Der Bund hat ja richtigerweise anerkannt, dass im Asylbereich Handlungsbedarf besteht, dass etwas geschehen muss. Die jungen Menschen, die hierherkommen, haben einen langen Lebenszyklus vor sich, und zwar in der Schweiz, wenn sie hierbleiben. Es gibt ein Interesse seitens der Jugendlichen, die hierherkommen, aber es gibt auch ein Interesse seitens unseres Landes, dass diese jungen Leute eine Bildungschance bekommen. Bildung und die Beteiligung an der Erwerbsarbeitswelt sind zentrale Voraussetzungen dafür, dass die Integration gelingt. Es ist so, dass ja immer wieder unterschätzt wird, welch hohe Integrationsleistung in unserem Land tagtäglich vollbracht wird, in allererster Linie in der Wirtschaft selber, in der Arbeitswelt - ganz alltäglich, ohne dass das grosse Wellen werfen würde. Aber wenn das eben das grosse Rezept für die Integration ist, ganz abgesehen von allen Papieren, ganz konkret im Alltag, Integration über Bildung, Integration über Arbeit, dann muss man dafür sorgen, dass jene Jugendlichen - Tausende oder Zehntausende, wenn man es kumuliert -, die hier in dieser Situation sind, auch diese Chance bekommen. Es ist eine Chance für die betroffenen Jugendlichen, aber auch eine Chance für unser Land, wenn dieser Schritt gelingt.

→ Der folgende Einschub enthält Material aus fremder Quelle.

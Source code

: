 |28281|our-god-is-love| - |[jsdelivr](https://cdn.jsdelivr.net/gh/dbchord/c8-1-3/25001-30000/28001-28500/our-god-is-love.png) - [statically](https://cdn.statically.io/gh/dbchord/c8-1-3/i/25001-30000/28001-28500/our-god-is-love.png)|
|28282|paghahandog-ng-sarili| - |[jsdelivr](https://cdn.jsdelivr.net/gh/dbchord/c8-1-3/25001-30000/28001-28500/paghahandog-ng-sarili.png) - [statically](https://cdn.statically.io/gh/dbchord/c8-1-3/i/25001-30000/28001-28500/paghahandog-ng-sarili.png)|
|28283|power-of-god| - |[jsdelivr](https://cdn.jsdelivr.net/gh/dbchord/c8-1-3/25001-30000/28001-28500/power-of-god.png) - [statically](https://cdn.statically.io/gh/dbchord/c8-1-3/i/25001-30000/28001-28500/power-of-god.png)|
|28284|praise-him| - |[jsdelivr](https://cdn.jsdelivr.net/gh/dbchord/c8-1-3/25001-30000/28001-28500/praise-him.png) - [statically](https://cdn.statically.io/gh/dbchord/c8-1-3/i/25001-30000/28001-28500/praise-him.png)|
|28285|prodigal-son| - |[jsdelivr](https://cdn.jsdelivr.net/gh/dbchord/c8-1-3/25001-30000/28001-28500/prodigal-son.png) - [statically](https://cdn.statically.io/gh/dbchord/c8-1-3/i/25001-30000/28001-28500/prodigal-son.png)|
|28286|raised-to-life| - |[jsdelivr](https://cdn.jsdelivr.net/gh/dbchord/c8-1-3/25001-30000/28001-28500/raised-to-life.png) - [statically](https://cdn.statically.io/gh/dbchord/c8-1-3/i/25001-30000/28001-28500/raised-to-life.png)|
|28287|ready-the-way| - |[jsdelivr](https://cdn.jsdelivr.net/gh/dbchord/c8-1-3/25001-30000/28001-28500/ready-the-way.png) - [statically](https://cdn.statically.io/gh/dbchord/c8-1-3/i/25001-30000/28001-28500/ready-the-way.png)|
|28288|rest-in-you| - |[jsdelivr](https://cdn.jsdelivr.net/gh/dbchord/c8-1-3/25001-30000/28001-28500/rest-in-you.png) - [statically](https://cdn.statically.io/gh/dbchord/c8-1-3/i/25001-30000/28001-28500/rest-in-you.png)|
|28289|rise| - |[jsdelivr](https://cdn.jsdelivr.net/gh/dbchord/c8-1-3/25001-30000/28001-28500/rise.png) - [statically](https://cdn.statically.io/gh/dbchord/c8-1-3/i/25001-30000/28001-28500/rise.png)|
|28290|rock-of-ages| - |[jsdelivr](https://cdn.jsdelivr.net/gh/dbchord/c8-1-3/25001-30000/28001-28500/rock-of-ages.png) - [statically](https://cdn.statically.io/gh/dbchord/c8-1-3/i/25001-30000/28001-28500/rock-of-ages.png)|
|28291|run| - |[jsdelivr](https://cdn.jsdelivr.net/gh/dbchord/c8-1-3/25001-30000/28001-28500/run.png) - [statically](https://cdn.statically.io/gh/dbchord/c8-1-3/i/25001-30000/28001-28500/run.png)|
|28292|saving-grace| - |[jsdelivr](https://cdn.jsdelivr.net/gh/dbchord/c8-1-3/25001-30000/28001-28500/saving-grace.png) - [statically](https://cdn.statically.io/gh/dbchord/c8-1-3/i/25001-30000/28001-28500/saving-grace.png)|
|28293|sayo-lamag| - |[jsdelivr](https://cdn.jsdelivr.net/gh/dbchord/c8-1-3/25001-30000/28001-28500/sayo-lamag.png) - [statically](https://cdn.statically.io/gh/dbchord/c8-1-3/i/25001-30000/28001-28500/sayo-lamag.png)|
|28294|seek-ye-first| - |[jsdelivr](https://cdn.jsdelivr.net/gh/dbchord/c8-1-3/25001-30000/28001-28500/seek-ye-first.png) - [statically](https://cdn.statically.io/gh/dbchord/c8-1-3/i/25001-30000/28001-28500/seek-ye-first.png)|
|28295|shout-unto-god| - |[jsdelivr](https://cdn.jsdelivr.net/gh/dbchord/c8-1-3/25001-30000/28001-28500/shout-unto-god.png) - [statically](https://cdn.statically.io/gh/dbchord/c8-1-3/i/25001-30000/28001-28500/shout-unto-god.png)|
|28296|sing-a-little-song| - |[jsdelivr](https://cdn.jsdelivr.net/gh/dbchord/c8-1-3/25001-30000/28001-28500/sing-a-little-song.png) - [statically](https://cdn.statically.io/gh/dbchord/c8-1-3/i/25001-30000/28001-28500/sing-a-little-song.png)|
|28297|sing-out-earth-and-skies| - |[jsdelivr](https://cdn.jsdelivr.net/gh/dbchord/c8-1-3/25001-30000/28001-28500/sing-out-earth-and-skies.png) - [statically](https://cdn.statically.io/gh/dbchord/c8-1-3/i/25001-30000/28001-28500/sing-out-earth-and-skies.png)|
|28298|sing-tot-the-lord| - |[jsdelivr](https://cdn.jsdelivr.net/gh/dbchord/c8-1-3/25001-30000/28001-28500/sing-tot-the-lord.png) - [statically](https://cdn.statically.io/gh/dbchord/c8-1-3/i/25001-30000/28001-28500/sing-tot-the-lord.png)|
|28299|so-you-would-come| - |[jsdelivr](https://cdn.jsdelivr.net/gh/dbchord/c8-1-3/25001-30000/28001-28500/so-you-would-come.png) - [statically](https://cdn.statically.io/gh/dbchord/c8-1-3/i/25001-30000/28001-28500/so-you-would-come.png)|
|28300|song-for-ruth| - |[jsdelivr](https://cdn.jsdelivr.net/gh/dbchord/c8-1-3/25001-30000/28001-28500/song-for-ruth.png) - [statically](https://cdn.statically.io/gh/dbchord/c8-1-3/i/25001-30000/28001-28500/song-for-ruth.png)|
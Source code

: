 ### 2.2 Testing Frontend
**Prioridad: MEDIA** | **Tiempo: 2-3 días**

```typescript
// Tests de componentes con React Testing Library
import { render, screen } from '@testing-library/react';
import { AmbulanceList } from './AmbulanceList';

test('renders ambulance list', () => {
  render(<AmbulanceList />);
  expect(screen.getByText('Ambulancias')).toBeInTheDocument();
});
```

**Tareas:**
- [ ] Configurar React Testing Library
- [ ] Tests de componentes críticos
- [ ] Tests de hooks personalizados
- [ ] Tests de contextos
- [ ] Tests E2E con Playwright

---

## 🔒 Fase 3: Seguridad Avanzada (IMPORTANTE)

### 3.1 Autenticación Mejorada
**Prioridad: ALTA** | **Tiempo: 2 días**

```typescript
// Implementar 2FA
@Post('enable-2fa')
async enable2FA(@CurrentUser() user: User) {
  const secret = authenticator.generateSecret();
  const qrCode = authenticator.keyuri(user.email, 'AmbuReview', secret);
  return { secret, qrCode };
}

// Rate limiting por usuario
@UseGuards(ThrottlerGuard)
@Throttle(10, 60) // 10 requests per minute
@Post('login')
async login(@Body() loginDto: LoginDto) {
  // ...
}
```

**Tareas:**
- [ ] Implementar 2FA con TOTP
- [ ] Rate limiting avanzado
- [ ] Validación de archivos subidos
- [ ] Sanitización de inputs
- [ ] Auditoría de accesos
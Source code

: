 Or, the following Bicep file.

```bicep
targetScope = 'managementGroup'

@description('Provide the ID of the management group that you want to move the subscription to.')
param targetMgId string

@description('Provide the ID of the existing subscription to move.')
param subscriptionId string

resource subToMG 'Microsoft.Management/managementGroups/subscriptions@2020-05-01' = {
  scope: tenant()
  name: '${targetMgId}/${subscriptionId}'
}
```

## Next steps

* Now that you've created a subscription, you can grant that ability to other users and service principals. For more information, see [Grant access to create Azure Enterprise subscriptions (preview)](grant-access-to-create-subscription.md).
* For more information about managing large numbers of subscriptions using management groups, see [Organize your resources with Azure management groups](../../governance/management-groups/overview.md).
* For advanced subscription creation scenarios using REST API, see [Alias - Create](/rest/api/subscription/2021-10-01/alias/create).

Es war schon einmal so, und deshalb möchte ich das auch unterstreichen, dass wir in der Schweiz zu einem Sondereffort gezwungen waren; es ist einige Zeit her, fast fünfzehn Jahre, und weil die Zeit schnell verfliesst, geht das auch [PAGE 706] schnell wieder vergessen. Anlässlich des Höhepunktes der Lehrstellenkrise, als es plötzlich 20[NB]000 bis 30[NB]000 Lehrstellen zu wenig gab, konnten die damals 15- oder 16-jährigen Jugendlichen ja auch nichts dafür, dass sie gerade dann 15 oder 16 Jahre alt wurden. Es war unsere Aufgabe, dafür zu sorgen, dass etwas geschehen würde. Es ist dann auch nachhaltig etwas geschehen: Durch einen politischen Akt sind unter Einbezug der Verbände der Wirtschaft - Gewerbeverband, Gewerkschaften - eindrückliche 20[NB]000 bis 30[NB]000 Lehrstellen geschaffen worden.

Es hätte diesen Jugendlichen nichts genützt, und auch uns selber nicht, wenn man ihnen gesagt hätte, die Demografie werde alles lösen, in ein paar Jahren sei das alles kein Problem mehr. Das ist inzwischen so. Inzwischen werden Lehrlinge gesucht. Es gibt viele Berufe und Bereiche, in denen die Lehrmeister oder die Firmen mit allen Mitteln versuchen, zu Lehrlingen zu kommen. Es geht aber darum, in der bestimmten Phase, in der man steckt, die richtige Antwort zu finden. Gerade unter diesen spät zugewanderten Jugendlichen gibt es doch viele, die hier einen Beitrag dazu leisten könnten, dass unsere Wirtschaft über die entsprechende Zahl von auszubildenden Jugendlichen verfügt.

In diesem Sinn ist es eine Win-win-Situation. Es ist aber die Erkenntnis erforderlich, dass es jetzt Zeit ist zu handeln, dass man die Dinge anpacken muss, natürlich in einer Verbundaufgabe - die Kantone sind gefragt, aber auch der Bund -, über den Asylkanal hinaus.

In diesem Sinn möchte ich Sie wie mein Vorredner bitten, die Motion anzunehmen und den Bundesrat zu beauftragen - es ist ja einiges geschehen, in einem positiven Sinne -, diesen politischen Willen, der hier im Parlament zum Ausdruck kommt, auch entsprechend in Form von positiver Energie für die Lösung dieses Problems einzusetzen.